**Record extracts**
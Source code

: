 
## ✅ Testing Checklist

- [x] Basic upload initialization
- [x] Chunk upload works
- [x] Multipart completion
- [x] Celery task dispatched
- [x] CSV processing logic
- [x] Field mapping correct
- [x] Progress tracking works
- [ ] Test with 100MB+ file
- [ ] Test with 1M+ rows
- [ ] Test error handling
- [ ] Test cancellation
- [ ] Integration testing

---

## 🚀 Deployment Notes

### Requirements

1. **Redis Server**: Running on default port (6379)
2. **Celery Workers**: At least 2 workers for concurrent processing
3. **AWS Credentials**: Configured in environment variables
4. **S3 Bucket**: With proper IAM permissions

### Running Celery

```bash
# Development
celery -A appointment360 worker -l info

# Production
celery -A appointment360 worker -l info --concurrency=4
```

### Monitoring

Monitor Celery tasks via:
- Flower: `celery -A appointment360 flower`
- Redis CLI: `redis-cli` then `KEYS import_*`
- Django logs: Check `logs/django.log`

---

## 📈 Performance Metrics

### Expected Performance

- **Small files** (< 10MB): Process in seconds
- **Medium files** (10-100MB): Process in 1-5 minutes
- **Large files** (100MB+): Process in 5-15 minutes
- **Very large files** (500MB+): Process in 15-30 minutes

--

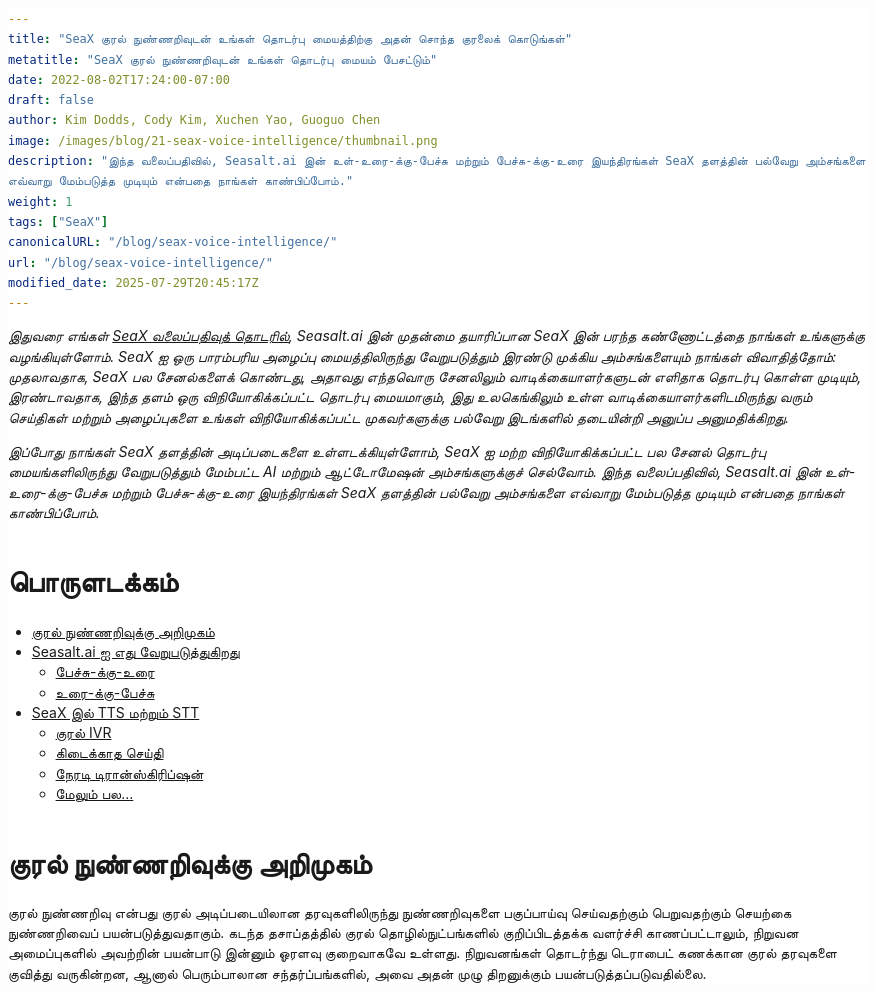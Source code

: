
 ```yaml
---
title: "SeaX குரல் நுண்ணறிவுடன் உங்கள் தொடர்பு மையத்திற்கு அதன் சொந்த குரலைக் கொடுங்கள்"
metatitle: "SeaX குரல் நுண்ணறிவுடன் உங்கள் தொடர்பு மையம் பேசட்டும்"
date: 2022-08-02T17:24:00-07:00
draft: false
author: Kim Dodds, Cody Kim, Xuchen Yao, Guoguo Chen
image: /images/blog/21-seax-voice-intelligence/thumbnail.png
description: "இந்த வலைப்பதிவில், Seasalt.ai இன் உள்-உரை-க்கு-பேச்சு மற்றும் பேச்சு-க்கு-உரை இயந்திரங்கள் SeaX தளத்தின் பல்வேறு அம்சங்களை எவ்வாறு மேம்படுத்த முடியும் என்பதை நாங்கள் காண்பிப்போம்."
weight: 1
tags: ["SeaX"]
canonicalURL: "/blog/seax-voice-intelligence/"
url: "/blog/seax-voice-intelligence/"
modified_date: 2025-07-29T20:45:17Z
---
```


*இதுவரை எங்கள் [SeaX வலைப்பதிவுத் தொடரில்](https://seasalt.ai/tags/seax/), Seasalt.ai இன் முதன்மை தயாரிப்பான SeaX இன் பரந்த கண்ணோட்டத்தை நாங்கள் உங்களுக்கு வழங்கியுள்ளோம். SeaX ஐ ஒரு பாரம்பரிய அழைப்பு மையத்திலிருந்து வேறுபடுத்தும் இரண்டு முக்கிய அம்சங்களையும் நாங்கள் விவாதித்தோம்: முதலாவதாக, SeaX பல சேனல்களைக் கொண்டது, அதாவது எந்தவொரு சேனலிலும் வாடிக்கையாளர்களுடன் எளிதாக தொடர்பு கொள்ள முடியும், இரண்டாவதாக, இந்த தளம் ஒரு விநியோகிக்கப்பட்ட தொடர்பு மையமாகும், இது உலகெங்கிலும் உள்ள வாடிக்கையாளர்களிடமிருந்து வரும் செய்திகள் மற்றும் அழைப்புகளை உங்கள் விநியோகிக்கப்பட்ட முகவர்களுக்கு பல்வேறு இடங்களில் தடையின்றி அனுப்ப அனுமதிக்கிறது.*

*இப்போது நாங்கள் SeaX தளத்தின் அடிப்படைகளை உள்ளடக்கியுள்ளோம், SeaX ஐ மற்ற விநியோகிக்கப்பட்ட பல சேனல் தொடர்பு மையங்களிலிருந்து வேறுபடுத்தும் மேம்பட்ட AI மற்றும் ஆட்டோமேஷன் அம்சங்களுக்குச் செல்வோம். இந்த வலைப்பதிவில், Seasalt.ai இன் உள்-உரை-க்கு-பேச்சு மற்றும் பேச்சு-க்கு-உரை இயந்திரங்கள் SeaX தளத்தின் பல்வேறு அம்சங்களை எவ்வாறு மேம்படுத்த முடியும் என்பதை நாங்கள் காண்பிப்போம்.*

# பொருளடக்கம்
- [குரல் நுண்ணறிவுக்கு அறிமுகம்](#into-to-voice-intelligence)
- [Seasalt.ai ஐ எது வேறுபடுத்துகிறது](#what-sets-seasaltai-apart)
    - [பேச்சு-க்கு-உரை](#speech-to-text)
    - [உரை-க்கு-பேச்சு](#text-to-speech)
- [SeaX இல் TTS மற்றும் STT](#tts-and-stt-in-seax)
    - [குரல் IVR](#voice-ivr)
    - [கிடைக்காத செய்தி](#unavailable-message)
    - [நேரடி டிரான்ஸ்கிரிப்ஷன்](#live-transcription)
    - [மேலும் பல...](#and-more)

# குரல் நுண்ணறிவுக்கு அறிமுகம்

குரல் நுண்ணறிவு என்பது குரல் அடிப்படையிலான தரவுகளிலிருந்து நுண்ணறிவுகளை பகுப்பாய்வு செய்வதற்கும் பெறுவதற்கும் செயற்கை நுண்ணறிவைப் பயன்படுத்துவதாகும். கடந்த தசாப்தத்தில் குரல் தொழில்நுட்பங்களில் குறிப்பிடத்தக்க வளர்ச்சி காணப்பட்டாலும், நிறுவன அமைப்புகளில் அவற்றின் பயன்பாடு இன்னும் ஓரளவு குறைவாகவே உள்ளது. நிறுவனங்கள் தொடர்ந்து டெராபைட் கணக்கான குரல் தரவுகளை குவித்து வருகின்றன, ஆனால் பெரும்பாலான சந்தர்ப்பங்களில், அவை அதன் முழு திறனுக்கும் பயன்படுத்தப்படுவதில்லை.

==

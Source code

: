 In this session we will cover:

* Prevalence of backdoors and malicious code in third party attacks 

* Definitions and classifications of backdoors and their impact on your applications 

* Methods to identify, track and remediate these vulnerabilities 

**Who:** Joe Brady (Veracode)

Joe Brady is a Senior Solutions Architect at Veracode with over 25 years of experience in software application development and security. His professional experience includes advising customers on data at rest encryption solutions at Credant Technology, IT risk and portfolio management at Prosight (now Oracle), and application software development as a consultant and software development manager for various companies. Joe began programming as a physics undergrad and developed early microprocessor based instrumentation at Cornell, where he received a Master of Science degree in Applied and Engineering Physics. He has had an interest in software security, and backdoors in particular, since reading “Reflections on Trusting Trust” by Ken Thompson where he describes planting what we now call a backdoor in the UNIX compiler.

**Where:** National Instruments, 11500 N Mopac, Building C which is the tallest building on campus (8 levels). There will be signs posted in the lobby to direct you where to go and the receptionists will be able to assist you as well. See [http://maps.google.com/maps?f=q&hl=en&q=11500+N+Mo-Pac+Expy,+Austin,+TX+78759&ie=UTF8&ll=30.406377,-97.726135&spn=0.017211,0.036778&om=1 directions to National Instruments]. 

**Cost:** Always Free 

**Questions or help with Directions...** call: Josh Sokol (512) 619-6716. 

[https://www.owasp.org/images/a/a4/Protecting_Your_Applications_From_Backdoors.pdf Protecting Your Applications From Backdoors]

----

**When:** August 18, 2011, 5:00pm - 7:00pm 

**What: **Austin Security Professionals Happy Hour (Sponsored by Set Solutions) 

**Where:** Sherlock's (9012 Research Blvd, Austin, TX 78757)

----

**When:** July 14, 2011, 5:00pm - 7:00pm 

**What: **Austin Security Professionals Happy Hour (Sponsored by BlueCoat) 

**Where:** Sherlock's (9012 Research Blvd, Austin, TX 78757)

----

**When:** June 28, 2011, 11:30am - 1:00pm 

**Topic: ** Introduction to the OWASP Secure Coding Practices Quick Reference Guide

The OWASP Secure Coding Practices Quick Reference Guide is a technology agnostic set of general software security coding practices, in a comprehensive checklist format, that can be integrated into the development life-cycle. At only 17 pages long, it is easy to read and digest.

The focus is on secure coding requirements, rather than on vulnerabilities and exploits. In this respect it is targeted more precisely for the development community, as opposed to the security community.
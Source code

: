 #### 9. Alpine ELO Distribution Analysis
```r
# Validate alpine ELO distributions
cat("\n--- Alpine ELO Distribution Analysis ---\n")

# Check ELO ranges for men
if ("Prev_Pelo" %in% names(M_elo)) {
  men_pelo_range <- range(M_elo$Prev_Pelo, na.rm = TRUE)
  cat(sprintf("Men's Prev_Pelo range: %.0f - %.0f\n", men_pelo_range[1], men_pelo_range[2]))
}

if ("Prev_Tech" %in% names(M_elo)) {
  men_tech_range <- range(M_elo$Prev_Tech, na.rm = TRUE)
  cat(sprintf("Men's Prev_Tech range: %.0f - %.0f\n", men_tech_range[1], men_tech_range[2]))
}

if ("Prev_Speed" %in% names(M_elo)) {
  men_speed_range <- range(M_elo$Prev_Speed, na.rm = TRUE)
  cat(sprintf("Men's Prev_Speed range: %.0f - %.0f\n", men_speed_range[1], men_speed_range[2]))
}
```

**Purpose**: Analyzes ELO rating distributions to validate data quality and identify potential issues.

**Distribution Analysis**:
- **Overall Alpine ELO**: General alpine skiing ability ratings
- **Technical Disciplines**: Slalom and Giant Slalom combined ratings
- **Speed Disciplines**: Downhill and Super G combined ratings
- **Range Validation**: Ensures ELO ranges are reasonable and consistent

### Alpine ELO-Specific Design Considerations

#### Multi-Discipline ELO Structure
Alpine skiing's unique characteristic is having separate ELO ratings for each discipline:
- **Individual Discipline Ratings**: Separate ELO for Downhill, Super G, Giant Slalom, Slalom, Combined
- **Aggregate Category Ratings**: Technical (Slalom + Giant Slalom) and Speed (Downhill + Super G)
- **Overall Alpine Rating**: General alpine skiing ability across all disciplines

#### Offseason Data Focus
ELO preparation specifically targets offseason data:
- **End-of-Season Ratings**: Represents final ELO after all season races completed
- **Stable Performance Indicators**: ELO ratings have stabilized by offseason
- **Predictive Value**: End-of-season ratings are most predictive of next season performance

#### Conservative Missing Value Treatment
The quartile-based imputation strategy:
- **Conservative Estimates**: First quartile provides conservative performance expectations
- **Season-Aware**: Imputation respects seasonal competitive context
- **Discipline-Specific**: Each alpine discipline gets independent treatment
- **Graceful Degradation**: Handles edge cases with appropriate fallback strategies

**Task statement**
From the entries above, give again exactly the lines running from the line with "- **Large files**" to the line with "- **Very large"; include both of those lines.

**Solution to the problem**
- **Large files** (100MB+): Process in 5-15 minutes
- **Very large files** (500MB+): Process in 15-30 minutes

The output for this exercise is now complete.